Wesley's serious accident, by the falling of his horse in Southwark, at the end of 1765, has been already mentioned. A few months after, Miss Lewen gave him a chaise and a pair of horses, which, as occasion required, he began to use. She also left him a legacy of £1000, and "a sum of money,' says Lloyd's Evening Post, "to build a chapel, under his direction." The latter statement is a doubtful one; but it is a fact that, in a codicil, she bequeathed to Miss Bosanquet's orphanage £2000, and wished to make it ten or twelve; but Miss Bosanquet prevailed upon her to let her take the codicil and burn it.3 Considerable unpleasantness ensued; but, on August 11, 1767, Wesley writes: "I came to a friendly conclusion with Mr. Lewen. He agreed to pay the legacies on the 2nd of November, and we relinquished the residue of the estate. So the harpy lawyers are happily disappointed, and the design of the dying saint, in some measure, answered."

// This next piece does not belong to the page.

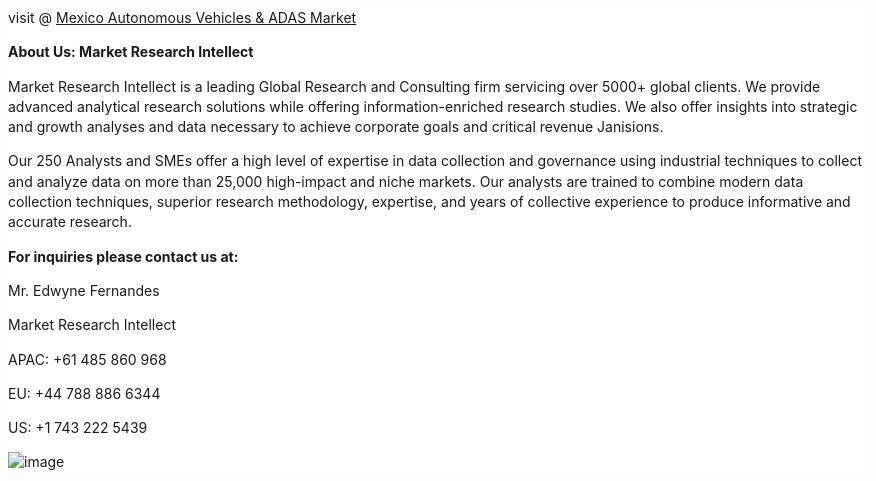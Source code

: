 visit&nbsp;@</strong>&nbsp;</span><span class="font-[700]"><a href="https://www.marketresearchintellect.com/product/global-mexico-autonomous-vehicles-adas-market/?utm_source=Linkedin&utm_medium=828" target="_blank" data-tracking-control-name="article-ssr-frontend-pulse_little-text-block" data-tracking-will-navigate="" data-test-link="">Mexico Autonomous Vehicles & ADAS Market</a></span></p><p><strong><span class="font-[700]">About Us: Market Research Intellect</span></strong></p><p><span class="">Market Research Intellect is a leading Global Research and Consulting firm servicing over 5000+ global clients. We provide advanced analytical research solutions while offering information-enriched research studies.&nbsp;</span>We also offer insights into strategic and growth analyses and data necessary to achieve corporate goals and critical revenue Janisions.</p><p><span class="">Our 250 Analysts and SMEs offer a high level of expertise in data collection and governance using industrial techniques to collect and analyze data on more than 25,000 high-impact and niche markets. Our analysts are trained to combine modern data collection techniques, superior research methodology, expertise, and years of collective experience to produce informative and accurate research.</span></p><p><strong>For inquiries please contact us at:</strong></p><p>Mr. Edwyne Fernandes</p><p>Market Research Intellect</p><p>APAC: +61 485 860 968</p><p>EU: +44 788 886 6344</p><p>US: +1 743 222 5439</p>
![image](https://github.com/user-attachments/assets/e022ffbb-ef81-4a87-955c-4933b5cda8cc)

By Miss Lewen's will Wesley became the owner of £1000, probably the largest sum that he ever had in his possession. The money, however, was soon gone. In reference to it, Wesley says: "I am God's steward for the poor;" and among the poor it was speedily distributed. His own sister, Mrs. Hall, deserted by her worthless husband, applied for a portion, but applied too late. Hence the following characteristic letter, written within two years after Miss Lewen's death.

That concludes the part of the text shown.